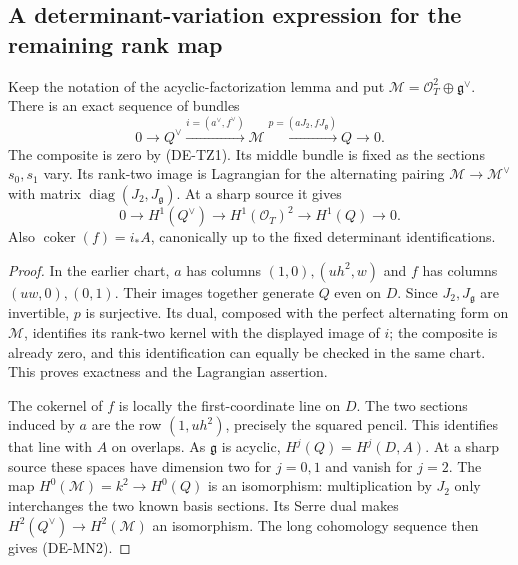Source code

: \subsection{A determinant-variation expression for the remaining rank map}

\begin{lemma}
\label{lem:DE-A3-positive-monad-note}
Keep the notation of the acyclic-factorization lemma and put
$\mathcal M=\mathcal O_T^2\oplus\mathfrak g^\vee$. There is an exact
sequence of bundles
\[
0\longrightarrow Q^\vee\xrightarrow{i=(a^\vee,f^\vee)}
\mathcal M\xrightarrow{p=(aJ_2,fJ_{\mathfrak g})}Q
\longrightarrow0.                                      \tag{DE-MN1}
\]
The composite is zero by (DE-TZ1). Its middle bundle is fixed as
the sections $s_0,s_1$ vary. Its rank-two image is Lagrangian for
the alternating pairing $\mathcal M\to\mathcal M^\vee$
with matrix $\operatorname{diag}(J_2,J_{\mathfrak g})$.
At a sharp source it gives
\[
0\longrightarrow H^1(Q^\vee)\longrightarrow
H^1(\mathcal O_T)^2\longrightarrow H^1(Q)\longrightarrow0.
                                                               \tag{DE-MN2}
\]
Also $\operatorname{coker}(f)=i_*A$, canonically up to the fixed
determinant identifications.
\end{lemma}
\begin{proof}
In the earlier chart, $a$ has columns $(1,0),(uh^2,w)$ and $f$
has columns $(uw,0),(0,1)$. Their images together generate $Q$
even on $D$. Since $J_2,J_{\mathfrak g}$ are invertible, $p$ is
surjective. Its dual, composed with the perfect alternating form on
$\mathcal M$, identifies its rank-two kernel with the displayed
image of $i$; the composite is already zero, and this identification
can equally be checked in the same chart. This proves exactness
and the Lagrangian assertion.

The cokernel of $f$ is locally the first-coordinate line on $D$.
The two sections induced by $a$ are the row $(1,uh^2)$, precisely
the squared pencil. This identifies that line with $A$ on overlaps.
As $\mathfrak g$ is acyclic, $H^j(Q)=H^j(D,A)$.
At a sharp source these spaces have dimension two for $j=0,1$
and vanish for $j=2$. The map $H^0(\mathcal M)=k^2\to H^0(Q)$
is an isomorphism: multiplication by $J_2$ only interchanges the
two known basis sections. Its Serre dual makes
$H^2(Q^\vee)\to H^2(\mathcal M)$ an isomorphism.
The long cohomology sequence then gives (DE-MN2).
\end{proof}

§ **What is required**
If a line in the entries above contains "zero", report it.

§ **Exercise response**
The composite is zero by (DE-TZ1). Its middle bundle is fixed as
image of $i$; the composite is already zero, and this identification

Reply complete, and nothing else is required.